OS-specific behavior

Differences in operating systems can lead to Supertag doing fundamentally different things under the hood in order to provide a similar user experience. We will attempt to document those differences here.

MacOS

Linking

Linking in MacOS is a complicated ordeal, made complicated by the fact that it is actually not possible drag-and-drop a symlink in Finder. Although you can drag-and-drop a link, by holding the option and command keys (⌥ + ⌘), this link is not a symlink—it is an alias file.

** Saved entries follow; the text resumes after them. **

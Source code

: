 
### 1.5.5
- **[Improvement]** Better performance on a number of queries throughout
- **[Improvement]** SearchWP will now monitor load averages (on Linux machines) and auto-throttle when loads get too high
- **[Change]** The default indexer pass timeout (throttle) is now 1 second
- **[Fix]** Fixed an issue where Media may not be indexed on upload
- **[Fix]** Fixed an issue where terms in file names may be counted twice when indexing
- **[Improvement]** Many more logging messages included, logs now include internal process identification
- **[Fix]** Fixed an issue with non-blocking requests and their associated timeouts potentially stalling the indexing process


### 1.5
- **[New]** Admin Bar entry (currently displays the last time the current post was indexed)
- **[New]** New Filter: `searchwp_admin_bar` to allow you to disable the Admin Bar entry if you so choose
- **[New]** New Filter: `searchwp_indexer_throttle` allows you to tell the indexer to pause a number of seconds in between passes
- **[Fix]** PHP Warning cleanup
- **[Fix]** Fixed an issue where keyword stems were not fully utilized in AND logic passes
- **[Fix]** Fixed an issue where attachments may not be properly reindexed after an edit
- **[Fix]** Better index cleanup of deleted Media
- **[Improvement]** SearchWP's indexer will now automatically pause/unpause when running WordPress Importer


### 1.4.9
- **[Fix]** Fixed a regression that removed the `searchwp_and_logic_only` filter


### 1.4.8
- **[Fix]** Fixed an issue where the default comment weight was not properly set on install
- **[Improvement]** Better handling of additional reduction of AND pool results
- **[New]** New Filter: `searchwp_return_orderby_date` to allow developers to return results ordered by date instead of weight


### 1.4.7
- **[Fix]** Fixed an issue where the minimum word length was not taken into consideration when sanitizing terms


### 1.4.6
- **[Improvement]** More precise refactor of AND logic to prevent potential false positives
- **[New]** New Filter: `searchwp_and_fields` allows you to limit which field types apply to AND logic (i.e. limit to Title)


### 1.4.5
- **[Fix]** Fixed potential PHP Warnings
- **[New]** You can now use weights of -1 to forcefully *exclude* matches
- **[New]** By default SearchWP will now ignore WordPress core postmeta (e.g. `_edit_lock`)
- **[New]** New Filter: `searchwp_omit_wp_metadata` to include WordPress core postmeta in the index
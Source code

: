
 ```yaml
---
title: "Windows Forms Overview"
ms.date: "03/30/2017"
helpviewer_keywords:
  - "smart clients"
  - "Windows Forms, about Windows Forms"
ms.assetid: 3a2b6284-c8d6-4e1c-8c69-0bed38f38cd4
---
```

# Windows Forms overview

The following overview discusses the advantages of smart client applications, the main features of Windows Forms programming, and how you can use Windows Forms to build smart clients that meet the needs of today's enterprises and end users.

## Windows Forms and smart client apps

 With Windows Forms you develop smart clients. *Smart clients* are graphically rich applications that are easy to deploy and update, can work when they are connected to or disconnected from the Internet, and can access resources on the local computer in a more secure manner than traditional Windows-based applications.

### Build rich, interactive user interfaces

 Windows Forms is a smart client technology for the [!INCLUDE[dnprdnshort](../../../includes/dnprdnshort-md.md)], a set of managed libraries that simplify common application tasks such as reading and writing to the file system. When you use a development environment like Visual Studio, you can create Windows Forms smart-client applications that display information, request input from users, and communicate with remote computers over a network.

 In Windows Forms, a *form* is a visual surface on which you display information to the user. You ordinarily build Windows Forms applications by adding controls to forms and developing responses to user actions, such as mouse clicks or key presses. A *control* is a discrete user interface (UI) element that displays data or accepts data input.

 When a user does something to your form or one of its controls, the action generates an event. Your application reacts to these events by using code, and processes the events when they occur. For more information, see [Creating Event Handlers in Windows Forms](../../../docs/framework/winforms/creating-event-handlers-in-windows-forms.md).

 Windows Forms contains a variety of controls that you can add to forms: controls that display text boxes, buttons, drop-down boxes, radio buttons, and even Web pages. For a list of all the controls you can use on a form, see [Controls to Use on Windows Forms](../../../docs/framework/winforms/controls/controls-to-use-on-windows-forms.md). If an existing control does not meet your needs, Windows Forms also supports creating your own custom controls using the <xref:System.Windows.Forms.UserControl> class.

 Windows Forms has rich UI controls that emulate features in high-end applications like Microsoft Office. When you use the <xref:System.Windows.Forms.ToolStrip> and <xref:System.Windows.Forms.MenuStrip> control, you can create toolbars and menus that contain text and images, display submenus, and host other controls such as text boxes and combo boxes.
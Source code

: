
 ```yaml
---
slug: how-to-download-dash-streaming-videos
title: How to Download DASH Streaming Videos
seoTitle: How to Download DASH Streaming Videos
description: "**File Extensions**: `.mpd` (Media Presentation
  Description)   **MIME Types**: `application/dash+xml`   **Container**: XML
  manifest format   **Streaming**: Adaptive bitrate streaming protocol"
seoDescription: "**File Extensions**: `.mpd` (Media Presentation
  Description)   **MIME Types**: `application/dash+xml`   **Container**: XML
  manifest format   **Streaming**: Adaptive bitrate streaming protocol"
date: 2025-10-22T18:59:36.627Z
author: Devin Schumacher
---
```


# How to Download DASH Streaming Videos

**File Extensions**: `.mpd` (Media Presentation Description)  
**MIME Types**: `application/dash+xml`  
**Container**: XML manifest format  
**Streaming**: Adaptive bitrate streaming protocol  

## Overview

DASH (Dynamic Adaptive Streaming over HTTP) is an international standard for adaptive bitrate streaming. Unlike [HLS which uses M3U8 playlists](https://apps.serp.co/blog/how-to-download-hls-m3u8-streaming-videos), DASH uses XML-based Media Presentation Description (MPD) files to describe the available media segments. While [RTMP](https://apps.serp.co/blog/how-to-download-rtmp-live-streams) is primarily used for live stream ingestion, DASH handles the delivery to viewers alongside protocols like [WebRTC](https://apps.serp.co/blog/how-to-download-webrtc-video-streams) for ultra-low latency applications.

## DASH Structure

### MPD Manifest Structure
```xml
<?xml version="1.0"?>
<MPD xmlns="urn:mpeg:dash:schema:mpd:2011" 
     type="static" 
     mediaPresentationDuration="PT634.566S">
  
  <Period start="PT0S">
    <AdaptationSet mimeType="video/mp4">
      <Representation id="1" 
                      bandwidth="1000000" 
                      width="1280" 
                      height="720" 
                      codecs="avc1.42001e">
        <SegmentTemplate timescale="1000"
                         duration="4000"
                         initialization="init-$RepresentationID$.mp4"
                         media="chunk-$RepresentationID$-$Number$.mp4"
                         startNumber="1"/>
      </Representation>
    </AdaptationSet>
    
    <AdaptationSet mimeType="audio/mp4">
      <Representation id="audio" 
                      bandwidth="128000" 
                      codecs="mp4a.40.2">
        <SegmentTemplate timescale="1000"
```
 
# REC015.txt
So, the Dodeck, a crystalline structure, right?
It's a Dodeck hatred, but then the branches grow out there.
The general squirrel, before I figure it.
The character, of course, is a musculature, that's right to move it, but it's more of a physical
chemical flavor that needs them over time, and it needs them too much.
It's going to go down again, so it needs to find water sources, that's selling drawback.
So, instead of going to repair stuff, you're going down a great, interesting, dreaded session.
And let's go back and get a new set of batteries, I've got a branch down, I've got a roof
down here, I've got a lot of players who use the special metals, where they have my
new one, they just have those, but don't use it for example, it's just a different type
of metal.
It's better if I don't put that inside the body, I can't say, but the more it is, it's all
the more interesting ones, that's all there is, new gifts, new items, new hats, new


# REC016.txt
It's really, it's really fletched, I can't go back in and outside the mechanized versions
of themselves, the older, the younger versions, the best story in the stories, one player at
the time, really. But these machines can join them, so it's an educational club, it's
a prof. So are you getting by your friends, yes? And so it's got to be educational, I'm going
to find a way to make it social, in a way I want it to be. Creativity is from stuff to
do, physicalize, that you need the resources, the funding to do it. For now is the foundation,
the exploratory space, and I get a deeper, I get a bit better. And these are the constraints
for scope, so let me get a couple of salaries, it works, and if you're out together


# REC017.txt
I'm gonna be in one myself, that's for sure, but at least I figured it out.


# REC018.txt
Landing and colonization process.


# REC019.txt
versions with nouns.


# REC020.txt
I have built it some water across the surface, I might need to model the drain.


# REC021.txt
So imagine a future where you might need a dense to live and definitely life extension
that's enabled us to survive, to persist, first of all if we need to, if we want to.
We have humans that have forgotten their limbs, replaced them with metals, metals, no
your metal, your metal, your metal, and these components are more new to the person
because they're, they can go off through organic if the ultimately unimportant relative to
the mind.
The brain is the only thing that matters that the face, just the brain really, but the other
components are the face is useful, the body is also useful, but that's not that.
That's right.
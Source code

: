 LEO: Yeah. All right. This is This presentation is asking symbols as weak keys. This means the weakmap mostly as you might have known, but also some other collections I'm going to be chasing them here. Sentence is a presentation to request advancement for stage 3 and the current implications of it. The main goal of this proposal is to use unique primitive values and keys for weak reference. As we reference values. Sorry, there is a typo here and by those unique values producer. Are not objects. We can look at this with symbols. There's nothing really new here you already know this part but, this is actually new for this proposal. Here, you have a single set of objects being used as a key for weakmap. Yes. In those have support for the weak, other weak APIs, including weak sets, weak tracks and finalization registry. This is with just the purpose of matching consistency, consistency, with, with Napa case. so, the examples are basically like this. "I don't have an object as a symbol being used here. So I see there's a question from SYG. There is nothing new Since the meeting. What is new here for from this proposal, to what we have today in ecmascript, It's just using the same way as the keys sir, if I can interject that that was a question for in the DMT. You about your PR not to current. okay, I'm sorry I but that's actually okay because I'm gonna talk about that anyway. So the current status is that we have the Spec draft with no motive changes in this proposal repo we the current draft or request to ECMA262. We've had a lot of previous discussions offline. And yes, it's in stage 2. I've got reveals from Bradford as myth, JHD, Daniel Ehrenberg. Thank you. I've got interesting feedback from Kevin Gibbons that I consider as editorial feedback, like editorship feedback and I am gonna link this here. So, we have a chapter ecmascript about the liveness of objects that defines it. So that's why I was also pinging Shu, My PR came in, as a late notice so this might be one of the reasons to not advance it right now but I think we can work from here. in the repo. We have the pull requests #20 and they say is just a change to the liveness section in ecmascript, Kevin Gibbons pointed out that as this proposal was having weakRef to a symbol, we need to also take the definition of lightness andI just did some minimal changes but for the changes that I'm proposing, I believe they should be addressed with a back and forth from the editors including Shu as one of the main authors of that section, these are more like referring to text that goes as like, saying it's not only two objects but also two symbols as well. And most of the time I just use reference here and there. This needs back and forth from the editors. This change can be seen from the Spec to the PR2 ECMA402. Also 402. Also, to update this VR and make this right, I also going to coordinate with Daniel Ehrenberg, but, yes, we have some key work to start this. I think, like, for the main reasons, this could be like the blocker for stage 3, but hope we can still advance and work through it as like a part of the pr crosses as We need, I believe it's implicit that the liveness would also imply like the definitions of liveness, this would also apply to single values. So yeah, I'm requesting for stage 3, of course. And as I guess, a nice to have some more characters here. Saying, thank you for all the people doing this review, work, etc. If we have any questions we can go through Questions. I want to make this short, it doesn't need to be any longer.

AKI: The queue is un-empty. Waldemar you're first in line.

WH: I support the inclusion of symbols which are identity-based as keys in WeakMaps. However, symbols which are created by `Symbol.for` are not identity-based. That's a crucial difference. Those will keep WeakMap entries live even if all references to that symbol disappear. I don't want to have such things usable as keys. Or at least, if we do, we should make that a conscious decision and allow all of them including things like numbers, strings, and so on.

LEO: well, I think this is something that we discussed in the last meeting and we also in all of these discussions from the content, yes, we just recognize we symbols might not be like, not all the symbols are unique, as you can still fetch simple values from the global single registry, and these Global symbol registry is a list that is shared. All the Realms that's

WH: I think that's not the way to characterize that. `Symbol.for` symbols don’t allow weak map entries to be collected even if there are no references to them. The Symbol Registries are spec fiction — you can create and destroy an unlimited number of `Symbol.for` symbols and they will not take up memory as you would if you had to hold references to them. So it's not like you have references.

Long story short, an alias file is very similar to a symlink, except it is implemented at a higher level in MacOS than a symlink. This has some benefits and some drawbacks. On the commandline, an alias file appears as a normal file, not as the target it points to. Its contents, contained in resource forks, help MacOS determine how

What Supertag does with alias files is complicated. On one hand, we want the self-healing properties of an alias file. On the other hand, we want the referential transparency of a symlink on the commandline. So we do both: when you tag a file in Supertag, we create an alias record to the file, but we present a symlink to the file that the alias record resolves to.

The alias record itself is stored in a managed_files directory in your collection’s data folder. So when you move the target of the file, the alias record (which we have created) self-heals, and the symlink that we present always points to the alias record’s target, so the symlink is never broken.